Download or read book American Physics in Transition written by Albert E. Moyer and published by Springer Science & Business Media. This book was released on 1983-01-01 with total page 248 pages. Available in PDF, EPUB and Kindle. Book excerpt:

Book American Physics in Transition

Download or read book American Physics in Transition written by Albert E.. MOYER and published by . This book was released on 1986 with total page pages. Available in PDF, EPUB and Kindle. Book excerpt:

Book A Short History of Physics in the American Century

Download or read book A Short History of Physics in the American Century written by David C. Cassidy and published by Harvard University Press. This book was released on 2013-09-02 with total page 225 pages. Available in PDF, EPUB and Kindle. Book excerpt: As the twentieth century ended, computers, the Internet, and nanotechnology were central to modern American life. Yet the physical advances underlying these applications are poorly understood and underappreciated by U.S. citizens. In this overview, Cassidy views physics through America's engagement with the political events of a tumultuous century.
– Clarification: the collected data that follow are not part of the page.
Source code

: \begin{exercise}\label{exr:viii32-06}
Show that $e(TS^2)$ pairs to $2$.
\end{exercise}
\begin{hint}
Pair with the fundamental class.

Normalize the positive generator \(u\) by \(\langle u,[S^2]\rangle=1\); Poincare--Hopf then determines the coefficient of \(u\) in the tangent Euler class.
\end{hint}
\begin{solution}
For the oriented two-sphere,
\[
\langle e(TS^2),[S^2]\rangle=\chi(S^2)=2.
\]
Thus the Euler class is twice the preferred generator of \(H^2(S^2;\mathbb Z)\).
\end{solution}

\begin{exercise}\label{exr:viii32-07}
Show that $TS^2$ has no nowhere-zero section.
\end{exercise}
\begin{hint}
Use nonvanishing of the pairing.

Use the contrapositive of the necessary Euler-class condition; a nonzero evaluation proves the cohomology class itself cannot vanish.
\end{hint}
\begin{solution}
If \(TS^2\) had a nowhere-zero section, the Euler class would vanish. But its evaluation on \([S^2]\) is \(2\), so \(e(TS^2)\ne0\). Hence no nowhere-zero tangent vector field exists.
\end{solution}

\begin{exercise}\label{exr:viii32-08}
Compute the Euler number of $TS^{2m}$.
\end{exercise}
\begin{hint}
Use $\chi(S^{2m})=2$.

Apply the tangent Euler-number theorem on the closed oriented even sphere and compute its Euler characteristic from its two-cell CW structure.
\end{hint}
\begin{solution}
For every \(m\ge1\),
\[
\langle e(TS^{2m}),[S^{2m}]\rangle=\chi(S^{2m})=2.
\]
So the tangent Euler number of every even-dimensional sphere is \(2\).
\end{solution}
Book The History of Modern Physics  1800 1950  American physics in transition  a history of cenceptual change in the late nineteenth century

Download or read book The History of Modern Physics 1800 1950 American physics in transition a history of cenceptual change in the late nineteenth century written by and published by . This book was released on 1983 with total page pages. Available in PDF, EPUB and Kindle. Book excerpt:

Book The Physics of Phase Transitions

Download or read book The Physics of Phase Transitions written by Pierre Papon and published by Springer Science & Business Media. This book was released on 2013-06-29 with total page 410 pages. Available in PDF, EPUB and Kindle. Book excerpt: The Physics of Phase Transitions occupies an important place at the crossroads of several fields central to materials sciences. This second edition incorporates new developments in the states of matter physics, in particular in the domain of nanomaterials and atomic Bose-Einstein condensates where progress is accelerating. New information and application examples are included. This work deals with all classes of phase transitions in fluids and solids, containing chapters on evaporation, melting, solidification, magnetic transitions, critical phenomena, superconductivity, and more. End-of-chapter problems and complete answers are included.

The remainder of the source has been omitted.